If the LO parameter does not equal the HI parameter the search range can be narrowed,
and flow proceeds to block 122. Otherwise, the subroutine is returned from.
[0034] In the example depicted in Figure 3, the initial range searched was 0-250. In response
to the search performed at block 110, there would be multiple responses since vehicles
with ID numbers 1, 33, 125 and 170 have not yet been identified by the base station.
[0035] At block 122, SRCHRNG is called recursively with its parameters "narrowed" such that
only the lower half of the previous range is searched, i.e., the new HI parameter
becomes LO+(HI-LO)/2. In the example of Figure 3, the previous range, 0-250, would
be narrowed to 0-125 as indicated by branch 60 in Figure 3.
[0036] It should be noted that the parameters LO and HI are passed via internal microcomputer
registers which are popped onto the microcomputer stack when SRCHRNG is called and
pulled off the stack when SRCHRNG is returned from. Hence, the recursion technique
discussed herein requires no external queuing of LO and HI parameters as the recursive
subroutine becomes nested and unnested.
[0037] From block 122, the steps of Figure 2b begin again with a RANGE packet transmission
for the new, narrowed search range parameters at block 110.

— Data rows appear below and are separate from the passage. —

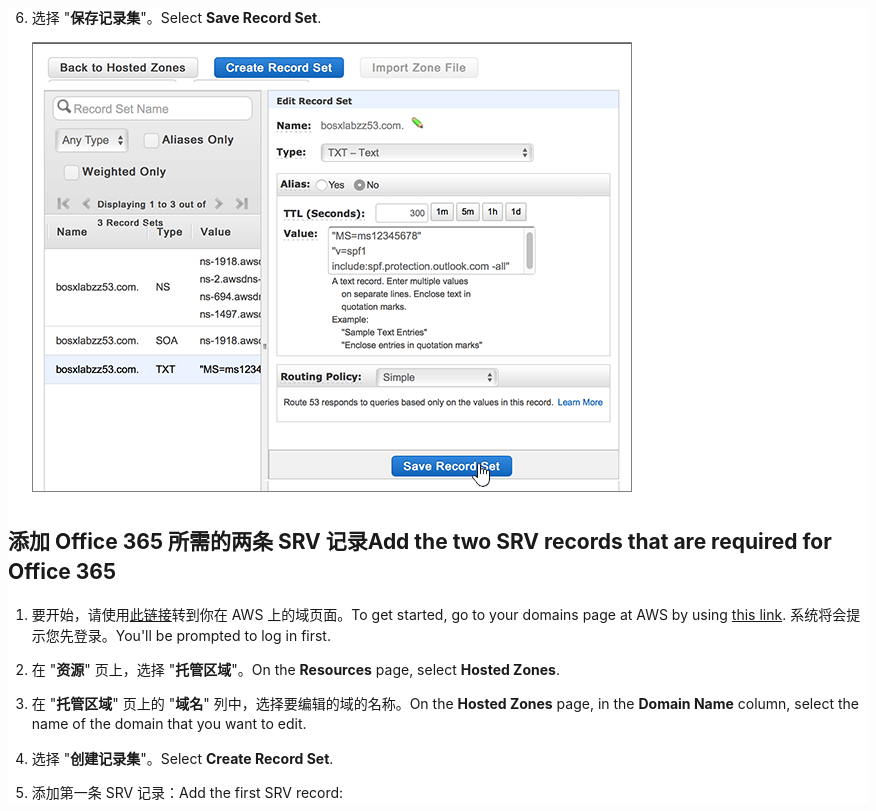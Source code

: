 6. <span data-ttu-id="aa7cf-271">选择 "**保存记录集**"。</span><span class="sxs-lookup"><span data-stu-id="aa7cf-271">Select **Save Record Set**.</span></span>
    
    ![AWS-BP-Configure-4-3](../../media/94b9306c-bdc9-4f84-ad6f-6d12edbfde90.png)
  
## <a name="add-the-two-srv-records-that-are-required-for-office-365"></a><span data-ttu-id="aa7cf-273">添加 Office 365 所需的两条 SRV 记录</span><span class="sxs-lookup"><span data-stu-id="aa7cf-273">Add the two SRV records that are required for Office 365</span></span>
<span data-ttu-id="aa7cf-274"><a name="BKMK_add_SRV"> </a></span><span class="sxs-lookup"><span data-stu-id="aa7cf-274"><a name="BKMK_add_SRV"> </a></span></span>

1. <span data-ttu-id="aa7cf-275">要开始，请使用[此链接](https://console.aws.amazon.com/route53/home)转到你在 AWS 上的域页面。</span><span class="sxs-lookup"><span data-stu-id="aa7cf-275">To get started, go to your domains page at AWS by using [this link](https://console.aws.amazon.com/route53/home).</span></span> <span data-ttu-id="aa7cf-276">系统将会提示您先登录。</span><span class="sxs-lookup"><span data-stu-id="aa7cf-276">You'll be prompted to log in first.</span></span>
    
2. <span data-ttu-id="aa7cf-277">在 "**资源**" 页上，选择 "**托管区域**"。</span><span class="sxs-lookup"><span data-stu-id="aa7cf-277">On the **Resources** page, select **Hosted Zones**.</span></span>
    
3. <span data-ttu-id="aa7cf-278">在 "**托管区域**" 页上的 "**域名**" 列中，选择要编辑的域的名称。</span><span class="sxs-lookup"><span data-stu-id="aa7cf-278">On the **Hosted Zones** page, in the **Domain Name** column, select the name of the domain that you want to edit.</span></span> 
    
4. <span data-ttu-id="aa7cf-279">选择 "**创建记录集**"。</span><span class="sxs-lookup"><span data-stu-id="aa7cf-279">Select **Create Record Set**.</span></span>
    
5. <span data-ttu-id="aa7cf-280">添加第一条 SRV 记录：</span><span class="sxs-lookup"><span data-stu-id="aa7cf-280">Add the first SRV record:</span></span>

[0038] In the example of Figure 3, the transmission in effect requests responses from any
mobile having an ID number from 0-125. Continuing through to block 118, multiple responses
are detected by the base station and flow proceeds once again to block 122 where the
search range becomes narrowed again. This time the range is reduced to 0-62 (rounding
down 125/2). Multiple responses are detected from this search, vehicle ID numbers
1 and 33, and yet another recursive call is executed at block 122. Narrowing the range
from 0-31, only one response is detected, from vehicle ID number 1. Hence, flow proceeds
from block 114 to block 116 where ID number 1 is added to the ID list 76 (Figure 3).

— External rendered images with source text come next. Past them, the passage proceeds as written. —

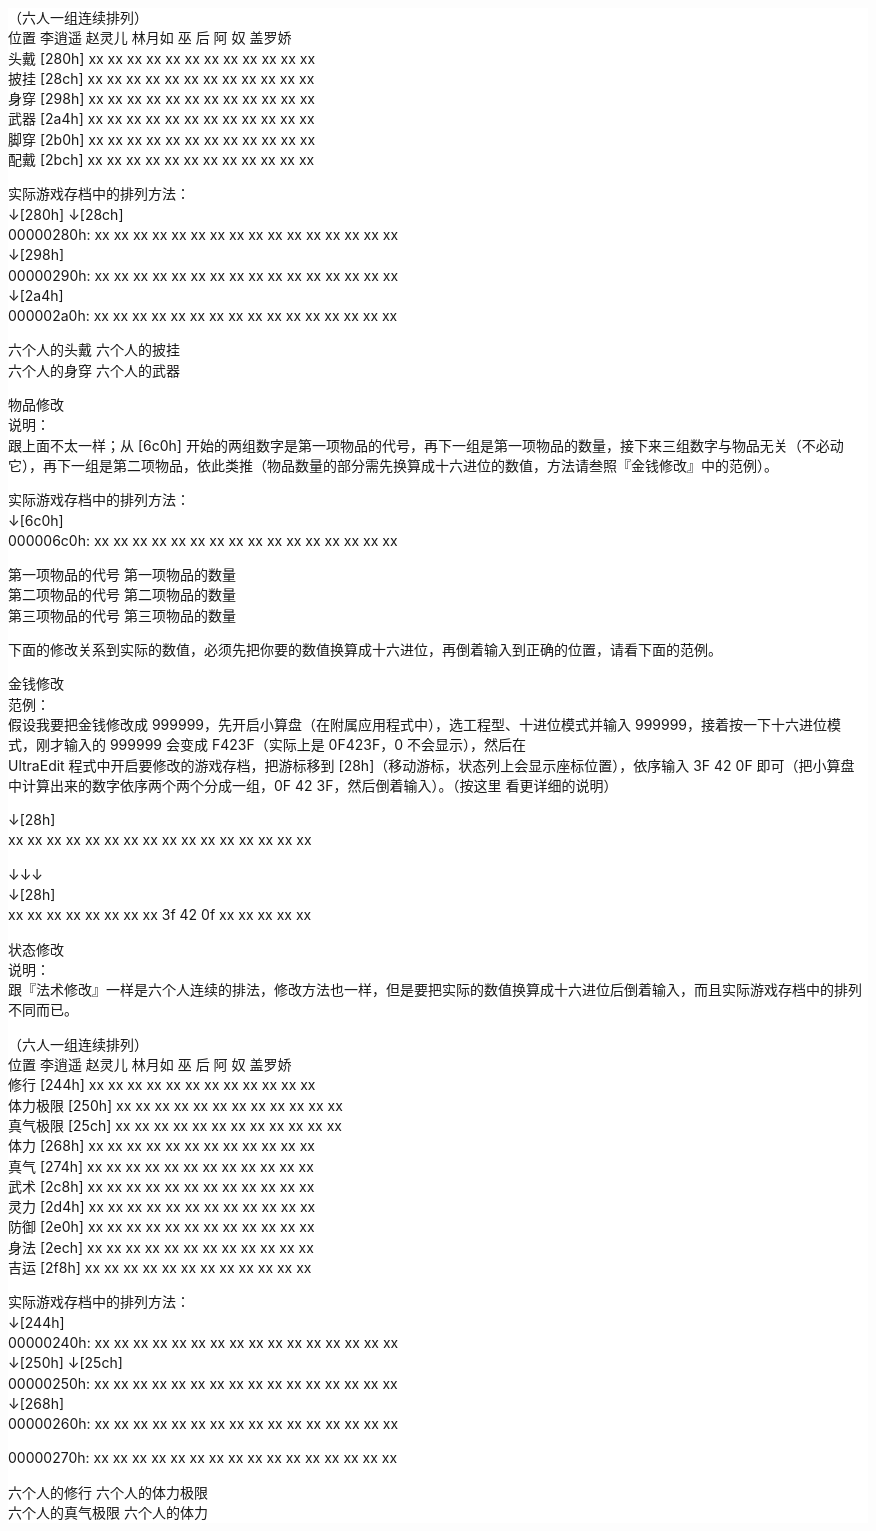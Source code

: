 <p>（六人一组连续排列）<br />
位置 李逍遥 赵灵儿 林月如 巫 后 阿 奴 盖罗娇<br />
头戴 [280h] xx xx xx xx xx xx xx xx xx xx xx xx<br />
披挂 [28ch] xx xx xx xx xx xx xx xx xx xx xx xx<br />
身穿 [298h] xx xx xx xx xx xx xx xx xx xx xx xx<br />
武器 [2a4h] xx xx xx xx xx xx xx xx xx xx xx xx<br />
脚穿 [2b0h] xx xx xx xx xx xx xx xx xx xx xx xx<br />
配戴 [2bch] xx xx xx xx xx xx xx xx xx xx xx xx </p>
<p>实际游戏存档中的排列方法：<br />
&darr;[280h] &darr;[28ch]<br />
00000280h: xx xx xx xx xx xx xx xx xx xx xx xx xx xx xx xx<br />
&darr;[298h]<br />
00000290h: xx xx xx xx xx xx xx xx xx xx xx xx xx xx xx xx<br />
&darr;[2a4h]<br />
000002a0h: xx xx xx xx xx xx xx xx xx xx xx xx xx xx xx xx </p>
<p>六个人的头戴 六个人的披挂<br />
六个人的身穿 六个人的武器 </p>
<p>物品修改<br />
说明：<br />
跟上面不太一样；从 [6c0h] 开始的两组数字是第一项物品的代号，再下一组是第一项物品的数量，接下来三组数字与物品无关（不必动它），再下一组是第二项物品，依此类推（物品数量的部分需先换算成十六进位的数值，方法请叁照『金钱修改』中的范例）。 </p>
<p>实际游戏存档中的排列方法：<br />
&darr;[6c0h]<br />
000006c0h: xx xx xx xx xx xx xx xx xx xx xx xx xx xx xx xx </p>
<p>第一项物品的代号 第一项物品的数量<br />
第二项物品的代号 第二项物品的数量<br />
第三项物品的代号 第三项物品的数量 </p>
<p>下面的修改关系到实际的数值，必须先把你要的数值换算成十六进位，再倒着输入到正确的位置，请看下面的范例。 </p>
<p>金钱修改<br />
范例：<br />
假设我要把金钱修改成 999999，先开启小算盘（在附属应用程式中），选工程型、十进位模式并输入 999999，接着按一下十六进位模式，刚才输入的 999999 会变成 F423F（实际上是 0F423F，0 不会显示），然后在<br />
UltraEdit 程式中开启要修改的游戏存档，把游标移到 [28h]（移动游标，状态列上会显示座标位置），依序输入 3F 42 0F 即可（把小算盘中计算出来的数字依序两个两个分成一组，0F 42 3F，然后倒着输入）。（按这里 看更详细的说明） </p>
<p>&darr;[28h]<br />
xx xx xx xx xx xx xx xx xx xx xx xx xx xx xx xx </p>
<p>&darr;&darr;&darr;<br />
&darr;[28h]<br />
xx xx xx xx xx xx xx xx 3f 42 0f xx xx xx xx xx </p>
<p>状态修改<br />
说明：<br />
跟『法术修改』一样是六个人连续的排法，修改方法也一样，但是要把实际的数值换算成十六进位后倒着输入，而且实际游戏存档中的排列不同而已。 </p>
<p>（六人一组连续排列）<br />
位置 李逍遥 赵灵儿 林月如 巫 后 阿 奴 盖罗娇<br />
修行 [244h] xx xx xx xx xx xx xx xx xx xx xx xx<br />
体力极限 [250h] xx xx xx xx xx xx xx xx xx xx xx xx<br />
真气极限 [25ch] xx xx xx xx xx xx xx xx xx xx xx xx<br />
体力 [268h] xx xx xx xx xx xx xx xx xx xx xx xx<br />
真气 [274h] xx xx xx xx xx xx xx xx xx xx xx xx<br />
武术 [2c8h] xx xx xx xx xx xx xx xx xx xx xx xx<br />
灵力 [2d4h] xx xx xx xx xx xx xx xx xx xx xx xx<br />
防御 [2e0h] xx xx xx xx xx xx xx xx xx xx xx xx<br />
身法 [2ech] xx xx xx xx xx xx xx xx xx xx xx xx<br />
吉运 [2f8h] xx xx xx xx xx xx xx xx xx xx xx xx </p>
<p>实际游戏存档中的排列方法：<br />
&darr;[244h]<br />
00000240h: xx xx xx xx xx xx xx xx xx xx xx xx xx xx xx xx<br />
&darr;[250h] &darr;[25ch]<br />
00000250h: xx xx xx xx xx xx xx xx xx xx xx xx xx xx xx xx<br />
&darr;[268h]<br />
00000260h: xx xx xx xx xx xx xx xx xx xx xx xx xx xx xx xx </p>
<p>00000270h: xx xx xx xx xx xx xx xx xx xx xx xx xx xx xx xx </p>
<p>六个人的修行 六个人的体力极限<br />
六个人的真气极限 六个人的体力 </p>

Also at block 116 the previously discussed WAIT packet is transmitted to "shut-up"
the vehicle with the detected ID number, ie., instruct the mobile radio unit within
the vehicle not to respond to future Range packets for a predetermined period of time.

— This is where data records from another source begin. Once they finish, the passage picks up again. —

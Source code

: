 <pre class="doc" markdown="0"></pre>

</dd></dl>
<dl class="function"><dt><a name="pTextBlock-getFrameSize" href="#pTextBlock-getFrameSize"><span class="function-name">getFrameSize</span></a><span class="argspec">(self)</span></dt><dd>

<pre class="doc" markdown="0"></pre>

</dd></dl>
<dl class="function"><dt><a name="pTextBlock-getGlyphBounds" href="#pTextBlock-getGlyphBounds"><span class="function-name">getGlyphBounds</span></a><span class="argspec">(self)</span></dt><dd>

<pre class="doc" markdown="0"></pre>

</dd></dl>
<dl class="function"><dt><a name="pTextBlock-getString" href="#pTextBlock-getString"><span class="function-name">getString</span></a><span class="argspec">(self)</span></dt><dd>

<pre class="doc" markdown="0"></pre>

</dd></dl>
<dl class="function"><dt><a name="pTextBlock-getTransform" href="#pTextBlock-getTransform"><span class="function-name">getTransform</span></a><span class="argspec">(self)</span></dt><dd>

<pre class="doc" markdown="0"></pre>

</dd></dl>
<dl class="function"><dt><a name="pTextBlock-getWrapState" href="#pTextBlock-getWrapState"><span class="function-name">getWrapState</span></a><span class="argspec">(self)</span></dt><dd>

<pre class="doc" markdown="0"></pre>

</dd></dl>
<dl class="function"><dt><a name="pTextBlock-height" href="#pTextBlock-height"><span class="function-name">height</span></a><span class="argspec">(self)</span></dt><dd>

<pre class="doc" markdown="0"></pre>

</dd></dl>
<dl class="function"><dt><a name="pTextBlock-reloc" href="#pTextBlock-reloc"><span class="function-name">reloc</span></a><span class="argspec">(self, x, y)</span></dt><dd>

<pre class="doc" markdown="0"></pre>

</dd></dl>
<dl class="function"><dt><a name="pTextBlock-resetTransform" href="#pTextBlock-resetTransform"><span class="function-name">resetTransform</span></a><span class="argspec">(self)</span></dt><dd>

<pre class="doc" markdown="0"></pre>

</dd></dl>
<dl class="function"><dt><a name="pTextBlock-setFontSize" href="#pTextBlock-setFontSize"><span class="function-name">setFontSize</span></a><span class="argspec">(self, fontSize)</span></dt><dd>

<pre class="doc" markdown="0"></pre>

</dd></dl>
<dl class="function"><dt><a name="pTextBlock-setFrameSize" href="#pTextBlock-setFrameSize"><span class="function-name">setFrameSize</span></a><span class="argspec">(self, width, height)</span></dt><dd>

[0039] From block 116, flow proceeds to block 110 where the 0-31 search is repeated. The
repetition provides for the detection of additional vehicle responses which may have
been delayed or lost through FM capture via the unit which was detected. For example,
presume two vehicles having IDs in the designated range are present when the RANGE
packet is transmitted, and each vehicle responds. but only the response from the one
with the stronger RF signal, with respect to the base station, is captured by the
base station; then, without the repeated search, the base station would otherwise
assume only one vehicle was present. In the present example, no such problem exists.
Hence, flow proceeds through block 118 where SRCHRNG is returned from for the first
time in this example. As previously noted, such returning will change the registers
containing LO and HI to the previous parameters, i.e., (0, 62) as indicated in Figure
3 at the joining node of branches 72 and 74.
[0040] As a result of the "return", from block 122 flow proceeds to block 124 where SRCHRNG
is called with its present parameters narrowed such that only the higher half is searched,
i.e., the new LO parameter becomes LO+(HI-LO)/2. In the example, its present parameters
are 0-62 and its higher half is from 32-62. Thus, SRCHRNG is called with the LO parameter
equal to 32 and the HI parameter equal to 62.
[0041] In response to this search, vehicle ID number 33 is identified and added to the ID
list 76 (Figure 3). After the repeated search (from block 116 to block 110), flow
proceeds through block 118 where SRCHRNG is returned from. Flow then proceeds to block
126 where another "return" is executed. At this latter return, the stack changes the
registers containing (LO, HI) to (0, 125), as indicated by the node joining branches
64 and 66 in Figure 3, and flow proceeds to block 124 where SRCHRNG is called with
its present parameters narrowed again. In the example, its present parameters are
0-125 and its higher half is from 63-125. Thus, SRCHRNG is called with the LO parameter
equal to 63 and the HI parameter equal to 125.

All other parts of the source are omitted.